# Best method to determine future success or to determine best linearity?

#### nhb

##### New Member
Long time viewer, but first time poster, so excuse me if i'm in the wrong place please.
Anyway, I am working on a project that is pretty interesting. Through data mining, I am able to gather a ton of investment portfolios. Each portfolio has the obviously related statistics, including total revenue, total loss, resulting profit, and I can even get a daily break down of this for the past 3-4 years. (1200 days exactly).
I did a bit of excel manipulation, using the r2 pearson function and using a sharpe ratio (average profit/standard deviation), and I think I am on the right track because I was able to get a few results that were pretty **** consistent. First I break up the 1200 days into 20 day segments, and I get the net daily profit/loss. Then I accumulate the 60 points of 20-day intervals to get a growing summation. When you do this, you'll get some sort of line since you're adding up the individual intervals, and then I apply the 2 functions of r2 pearson and sharpe ratio to this line. My goal is to find portfolios that are linear in fashion, because in my eyes, if the portfolio has been linear for the past 1200 days, it should have a high chance of continued linearity.
So when you sort out my list of portfolios by highest sharpe ratio, I can choose one of the top portfolios and as you can see from the pic of the graph attached, it is somewhat consistent and linear as opposed to another portfolio that, when graphed, appears to be sinusoidal, or erratic with large jumps and dips.
My question is, can anyone give me more information on how valid my theory of using linearity for continued success is? Is there a different equation that I should be using to determine which portfolio I can invest with in the future? Is there something more capable of defining linearity of my portfolio graphs than the r2 function or the sharpe ratio?
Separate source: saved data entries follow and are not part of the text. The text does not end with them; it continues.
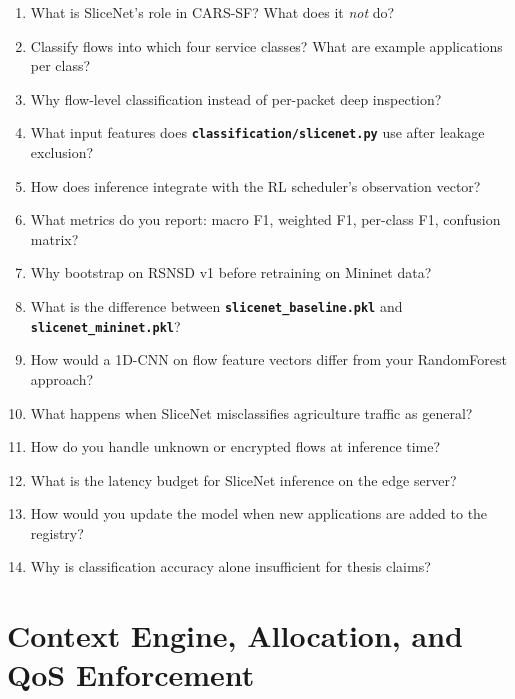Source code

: \documentclass[11pt,a4paper]{article}
\newcommand{\proj}[1]{\textbf{\texttt{#1}}}
\begin{document}
\begin{enumerate}
    \item What is SliceNet's role in CARS-SF? What does it \emph{not} do?
    \item Classify flows into which four service classes? What are example applications per class?
    \item Why flow-level classification instead of per-packet deep inspection?
    \item What input features does \proj{classification/slicenet.py} use after leakage exclusion?
    \item How does inference integrate with the RL scheduler's observation vector?
    \item What metrics do you report: macro F1, weighted F1, per-class F1, confusion matrix?
    \item Why bootstrap on RSNSD v1 before retraining on Mininet data?
    \item What is the difference between \proj{slicenet\_baseline.pkl} and \proj{slicenet\_mininet.pkl}?
    \item How would a 1D-CNN on flow feature vectors differ from your RandomForest approach?
    \item What happens when SliceNet misclassifies agriculture traffic as general?
    \item How do you handle unknown or encrypted flows at inference time?
    \item What is the latency budget for SliceNet inference on the edge server?
    \item How would you update the model when new applications are added to the registry?
    \item Why is classification accuracy alone insufficient for thesis claims?
\end{enumerate}

\section{Context Engine, Allocation, and QoS Enforcement}
\end{document}
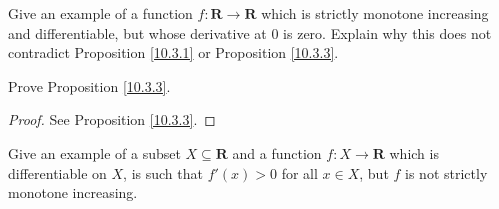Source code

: \begin{exercise}\label{ex 10.3.3}
    Give an example of a function \(f : \mathbf{R} \to \mathbf{R}\) which is strictly monotone increasing and differentiable, but whose derivative at \(0\) is zero.
    Explain why this does not contradict Proposition \ref{10.3.1} or Proposition \ref{10.3.3}.
\end{exercise}

\begin{exercise}\label{ex 10.3.4}
    Prove Proposition \ref{10.3.3}.
\end{exercise}

\begin{proof}
    See Proposition \ref{10.3.3}.
\end{proof}

\begin{exercise}\label{ex 10.3.5}
    Give an example of a subset \(X \subseteq \mathbf{R}\) and a function \(f : X \to \mathbf{R}\) which is differentiable on \(X\), is such that \(f'(x) > 0\) for all \(x \in X\), but \(f\) is not strictly monotone increasing.
\end{exercise}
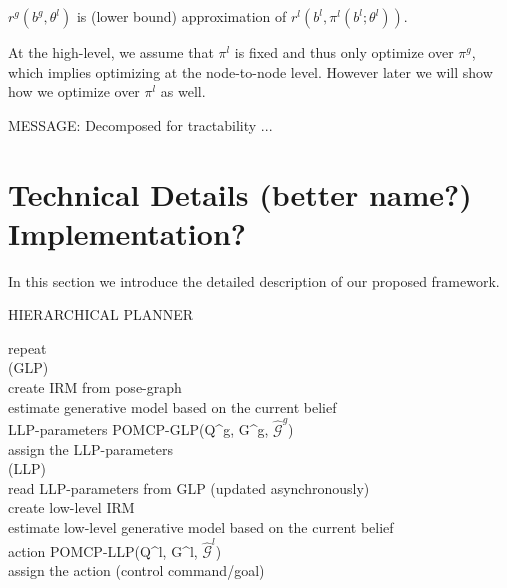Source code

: \documentclass{article}
\begin{document}
$r^g(b^g, \theta^l)$ is (lower bound) approximation of $r^l(b^l, \pi^l(b^l; \theta^l))$.

At the high-level, we assume that $\pi^l$ is fixed and thus only optimize over $\pi^g$, which implies optimizing at the node-to-node level. However later we will show how we optimize over $\pi^l$ as well.

MESSAGE: Decomposed for tractability ...


\section{Technical Details (better name?) Implementation?}

In this section we introduce the detailed description of our proposed framework.

HIERARCHICAL PLANNER

repeat\\
    (GLP)\\
    create IRM from pose-graph\\
    estimate generative model based on the current belief\\
    LLP-parameters \gets POMCP-GLP(Q^g, G^g, $\hat{\mathcal{G}}^g$)\\
    assign the LLP-parameters\\
    
    (LLP)\\
    read LLP-parameters from GLP (updated asynchronously)\\
    create low-level IRM\\
    estimate low-level generative model based on the current belief\\
    action \gets POMCP-LLP(Q^l, G^l, $\hat{\mathcal{G}}^l$)\\
    assign the action (control command/goal)\\
\end{document}
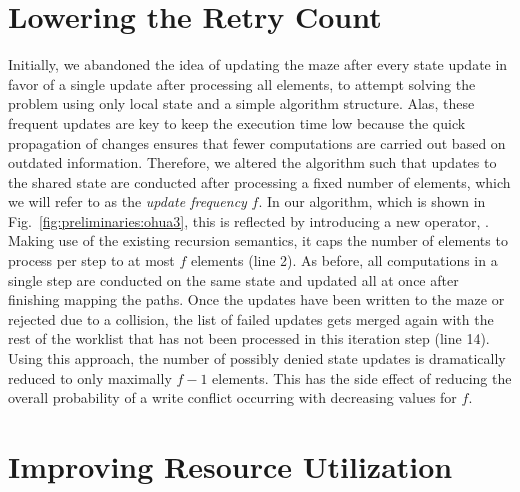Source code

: \section{Lowering the Retry Count}
\label{sec:preliminaries:retries}

Initially, we abandoned the idea of updating the maze after every state update in favor of a single update after processing all elements, to attempt solving the problem using only local state and a simple algorithm structure.
Alas, these frequent updates are key to keep the execution time low because the quick propagation of changes ensures that fewer computations are carried out based on outdated information.
Therefore, we altered the algorithm such that updates to the shared state are conducted after processing a fixed number of elements, which we will refer to as the \emph{update frequency} $f$.
In our algorithm, which is shown in Fig.~\ref{fig:preliminaries:ohua3}, this is reflected by introducing a new operator, .
Making use of the existing recursion semantics, it caps the number of elements to process per step to at most $f$ elements (line 2).
As before, all computations in a single step are conducted on the same state and updated all at once after finishing mapping the paths.
Once the updates have been written to the maze or rejected due to a collision, the list of failed updates gets merged again with the rest of the worklist that has not been processed in this iteration step (line 14).
Using this approach, the number of possibly denied state updates is dramatically reduced to only maximally $f - 1$ elements.
This has the side effect of reducing the overall probability of a write conflict occurring with decreasing values for $f$.




\section{Improving Resource Utilization}
\label{sec:preliminaries:futures}








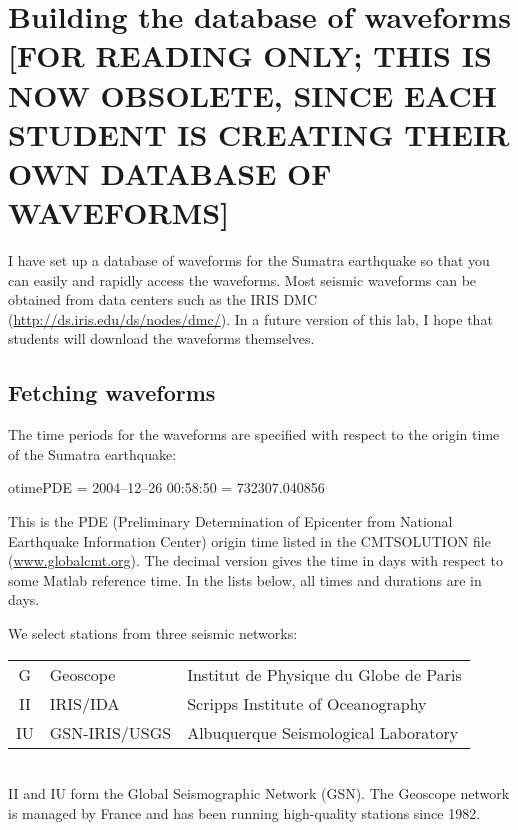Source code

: \documentclass[11pt,titlepage,fleqn]{article}
\begin{document}

\iffalse

\section{Building the database of waveforms [FOR READING ONLY; THIS IS NOW OBSOLETE, SINCE EACH STUDENT IS CREATING THEIR OWN DATABASE OF WAVEFORMS]}

I have set up a database of waveforms for the Sumatra earthquake so that you can easily and rapidly access the waveforms. Most seismic waveforms can be obtained from data centers such as the IRIS DMC (\url{http://ds.iris.edu/ds/nodes/dmc/}). In a future version of this lab, I hope that students will download the waveforms themselves.

\subsection{Fetching waveforms}

\medskip\noindent
The time periods for the waveforms are specified with respect to the origin time of the Sumatra earthquake:

\vspace{0.5cm}
otimePDE = 2004--12--26 00:58:50 = 732307.040856
\vspace{0.5cm}

\noindent
This is the PDE (Preliminary Determination of Epicenter from National Earthquake Information Center) origin time listed in the CMTSOLUTION file (\url{www.globalcmt.org}). The decimal version gives the time in days with respect to some Matlab reference time. In the lists below, all times and durations are in days.

\medskip\noindent
We select stations from three seismic networks: \\

\begin{tabular}{cll}
\hline
G   & Geoscope      & Institut de Physique du Globe de Paris \\
II  & IRIS/IDA      & Scripps Institute of Oceanography \\
IU  & GSN-IRIS/USGS & Albuquerque Seismological Laboratory \\
\hline
\end{tabular} \\

\noindent
II and IU form the Global Seismographic Network (GSN).
The Geoscope network is managed by France and has been running high-quality stations since 1982.
\end{document}

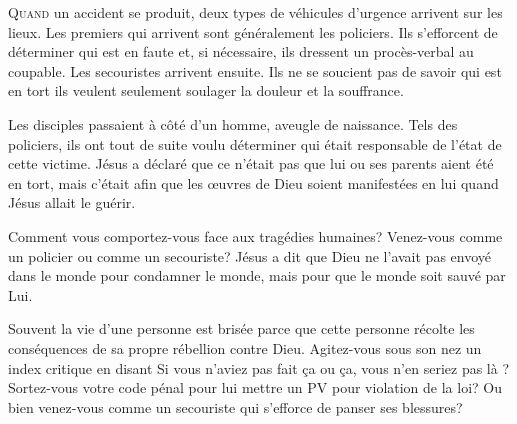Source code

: \dvrule








\lettrine{Q}{uand} un accident se produit, deux types de véhicules
 d'urgence arrivent sur les lieux. Les premiers qui arrivent
 sont généralement les policiers. Ils s'efforcent de déterminer
 qui est en faute et, si nécessaire, ils dressent un procès-verbal
 au coupable. Les secouristes arrivent ensuite.
 Ils ne se 
 soucient pas de savoir qui est en tort
 \ocadr ils veulent seulement soulager la douleur et la souffrance.

Les disciples passaient à côté d'un homme, aveugle de naissance.
 Tels des policiers, ils ont tout de suite voulu déterminer
 qui était responsable de l'état de cette victime.
 Jésus a déclaré que ce n'était pas que lui ou ses parents aient été en tort,
 mais c'était afin que les \oe{}uvres de Dieu soient manifestées
 en lui quand Jésus allait le guérir.


Comment vous comportez-vous face aux tragédies humaines?
 Venez-vous comme un policier ou comme un secouriste?
 Jésus a dit que Dieu ne l'avait pas envoyé dans le monde
 pour condamner le monde, mais 
 pour que le monde soit sauvé par Lui.

Souvent la vie d'une personne est brisée parce que cette personne
 récolte les conséquences de sa propre rébellion contre Dieu.
 Agitez-vous sous son nez un index critique en disant\frcolon{} 
 \Og Si vous n'aviez pas fait \c{c}a ou \c{c}a, vous n'en seriez pas là \Fg{} ?
 Sortez-vous votre \Og code pénal \Fg{} pour lui mettre un PV
 pour violation de la loi? Ou bien venez-vous comme un secouriste
 qui s'efforce de panser ses blessures?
I was also thinking of using a portfolio that ranks high in =(average sum)/(loss)) or choosing a portfolio that has the least amount of losses in it. Typically though, I have observed those having alot of flat areas when graphed, and I'm not sure that would be best for future success.
Thanks!!

#### hlsmith

##### Less is more. Stay pure. Stay poor.
Welcome to the forum!

This is not my area at all, but I would wonder if you should make your selection on which model performs best on a small holdout set or use the holdout to evaluate the best fitting method?

Also how often can there be exogenous shocks to the system and how do you address these - using an indicator variable?

#### nhb

##### New Member
Welcome to the forum!

This is not my area at all, but I would wonder if you should make your selection on which model performs best on a small holdout set or use the holdout to evaluate the best fitting method?

Also how often can there be exogenous shocks to the system and how do you address these - using an indicator variable?
Hi thanks! You bring up some good points. First and foremost, do you think this type of question should be in a different forum category? I know some forums are really specific so i dont want to step on anyone's toes by placing this question in the wrong spot :/

But anyway you bring up a good idea with the small holdout set, but can you explain more? I think at one point I had a similar idea, but eventually, you run into a circle because you're going to fight a question of "how much X days of past data is good enough for a future Y days of horizon data?) and that question in and of itself will have endless answers as it likely won't be an easy, consistent answer. But perhaps your idea is a bit different so would you mind explaining?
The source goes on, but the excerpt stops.